With a failed kidney transplant now behind him, David Anderson has settled into a routine of regular dialysis and the limitations that go with it.
"If you skip one of those sessions, generally speaking, you know it. You don't feel well," said Anderson.
But soon, a technology being developed here in the Bay Area, could free patients like Anderson from the stationary machine.
Researchers at UCSF are refining designs for an artificial kidney. An implantable device designed to filter the blood and perform all the functions of the human kidney.
"We try to mimic a number of those functions by a combination of mechanical component, which is silicon filters that we have developed, and combine that with cells that we've harvested from human kidneys," said Shuvo Roy, Ph.D., the project director from UCSF.
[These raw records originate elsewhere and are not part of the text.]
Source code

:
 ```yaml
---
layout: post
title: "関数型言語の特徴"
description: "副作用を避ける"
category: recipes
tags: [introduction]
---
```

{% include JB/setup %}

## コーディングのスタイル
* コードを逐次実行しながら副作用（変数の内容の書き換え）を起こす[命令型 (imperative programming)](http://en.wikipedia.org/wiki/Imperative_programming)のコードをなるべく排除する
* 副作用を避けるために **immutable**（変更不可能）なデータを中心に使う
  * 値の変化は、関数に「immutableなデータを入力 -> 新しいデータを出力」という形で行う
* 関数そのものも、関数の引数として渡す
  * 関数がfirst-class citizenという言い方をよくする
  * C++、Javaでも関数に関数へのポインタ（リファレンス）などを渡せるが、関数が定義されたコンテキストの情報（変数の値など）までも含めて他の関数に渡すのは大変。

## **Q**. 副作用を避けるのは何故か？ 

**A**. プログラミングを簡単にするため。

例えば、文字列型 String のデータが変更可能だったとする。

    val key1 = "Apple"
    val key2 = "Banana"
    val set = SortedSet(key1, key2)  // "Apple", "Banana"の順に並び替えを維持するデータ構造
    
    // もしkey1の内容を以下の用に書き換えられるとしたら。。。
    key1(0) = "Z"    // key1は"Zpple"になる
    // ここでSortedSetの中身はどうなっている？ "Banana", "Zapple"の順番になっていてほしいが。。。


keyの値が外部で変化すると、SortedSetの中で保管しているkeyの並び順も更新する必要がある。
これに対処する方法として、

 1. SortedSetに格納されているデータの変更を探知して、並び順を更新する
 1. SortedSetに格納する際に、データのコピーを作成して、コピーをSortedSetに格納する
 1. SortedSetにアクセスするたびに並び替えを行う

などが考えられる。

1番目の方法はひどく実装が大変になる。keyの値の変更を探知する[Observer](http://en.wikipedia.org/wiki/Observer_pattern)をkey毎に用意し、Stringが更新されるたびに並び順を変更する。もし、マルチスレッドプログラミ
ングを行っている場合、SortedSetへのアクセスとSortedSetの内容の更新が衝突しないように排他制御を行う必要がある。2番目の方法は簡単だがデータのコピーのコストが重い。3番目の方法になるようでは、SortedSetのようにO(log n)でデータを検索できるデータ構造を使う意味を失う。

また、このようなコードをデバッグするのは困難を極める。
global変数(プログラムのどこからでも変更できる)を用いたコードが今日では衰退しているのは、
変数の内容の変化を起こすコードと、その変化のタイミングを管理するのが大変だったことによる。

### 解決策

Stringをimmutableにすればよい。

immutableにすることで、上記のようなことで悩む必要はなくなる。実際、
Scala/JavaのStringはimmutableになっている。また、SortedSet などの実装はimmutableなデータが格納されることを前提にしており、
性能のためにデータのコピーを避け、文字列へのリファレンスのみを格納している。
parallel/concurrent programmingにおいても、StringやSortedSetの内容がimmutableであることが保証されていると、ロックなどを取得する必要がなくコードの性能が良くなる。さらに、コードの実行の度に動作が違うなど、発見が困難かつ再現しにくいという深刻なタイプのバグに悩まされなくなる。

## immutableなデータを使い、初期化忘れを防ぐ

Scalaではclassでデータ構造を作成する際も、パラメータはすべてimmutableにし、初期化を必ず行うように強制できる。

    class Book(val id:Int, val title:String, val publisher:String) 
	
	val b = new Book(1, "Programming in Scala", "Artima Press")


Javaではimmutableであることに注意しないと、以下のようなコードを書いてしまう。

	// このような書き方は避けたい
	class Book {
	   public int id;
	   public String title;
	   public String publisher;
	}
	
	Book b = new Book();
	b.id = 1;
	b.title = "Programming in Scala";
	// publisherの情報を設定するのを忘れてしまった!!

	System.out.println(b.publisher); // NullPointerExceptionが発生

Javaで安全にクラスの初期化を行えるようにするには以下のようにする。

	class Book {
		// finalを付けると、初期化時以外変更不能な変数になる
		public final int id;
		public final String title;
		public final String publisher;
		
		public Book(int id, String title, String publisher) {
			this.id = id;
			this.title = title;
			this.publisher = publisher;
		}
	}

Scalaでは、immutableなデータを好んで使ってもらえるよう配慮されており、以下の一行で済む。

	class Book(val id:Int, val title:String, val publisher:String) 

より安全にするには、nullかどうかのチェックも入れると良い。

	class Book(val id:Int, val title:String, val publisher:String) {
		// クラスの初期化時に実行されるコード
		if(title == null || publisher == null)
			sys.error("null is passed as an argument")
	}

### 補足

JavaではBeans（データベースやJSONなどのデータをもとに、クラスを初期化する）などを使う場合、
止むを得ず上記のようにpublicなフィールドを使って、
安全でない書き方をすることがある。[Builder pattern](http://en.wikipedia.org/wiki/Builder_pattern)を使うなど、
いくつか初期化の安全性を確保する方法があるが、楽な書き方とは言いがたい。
Roy says the silicon filters are microscopic, containing millions of tiny pores to purify the blood.
"These are pores that are so tiny, they let only water and salt through, but do not let any proteins through," said Roy.
After it's purified, the blood flows through a second chamber, called a bio-reactor, where it reacts with living kidney cells. Roy says those cells perform many of the same functions as a healthy kidney, including regulating blood pressure and producing Vitamin D.
"As we refine the prototypes, as we learn more from our testing, it's definitely conceivable that this would actually be an end goal in itself because there simply aren't enough transplants to go around," said Roy.
The UCSF team just received a major boost from the FDA. The artificial kidney is one of just three projects selected for a pilot program that will fast track the development of breakthrough medical devices.
The agency will now work with the team as it improves the system, meaning it could ultimately be cleared for clinical trials much more quickly.
"The filtration component of our device, we've got that down. And I think you're going to see that device move towards human testing in the next couple of years," said Roy.
And if that day comes, the team will have at least one volunteer ready to go. Anderson receives his dialysis at UCSF and says given the chance, he'd be first in line for an implant.
"Oh, I would do it immediately. Immediately with no hesitation," said Anderson.